TASK BRIEF.
Copy the entries exactly. Leave out any pictures.

Plain-text document sources.
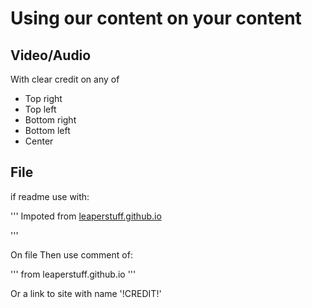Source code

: # Using our content on your content

## Video/Audio

With clear credit on any of
- Top right 
- Top left
- Bottom right
- Bottom left
- Center

## File

if readme use with:

'''
Impoted from [leaperstuff.github.io](leaperstuff.github.io)

'''

On file Then use comment of:

'''
from leaperstuff.github.io
'''

Or a link to site with name '!CREDIT!'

EXERCISE RESPONSE.
Source code

: # Using our content on your content

## Video/Audio

With clear credit on any of
- Top right 
- Top left
- Bottom right
- Bottom left
- Center

## File

if readme use with:

'''
Impoted from [leaperstuff.github.io](leaperstuff.github.io)

'''

On file Then use comment of:

'''
from leaperstuff.github.io
'''

Or a link to site with name '!CREDIT!'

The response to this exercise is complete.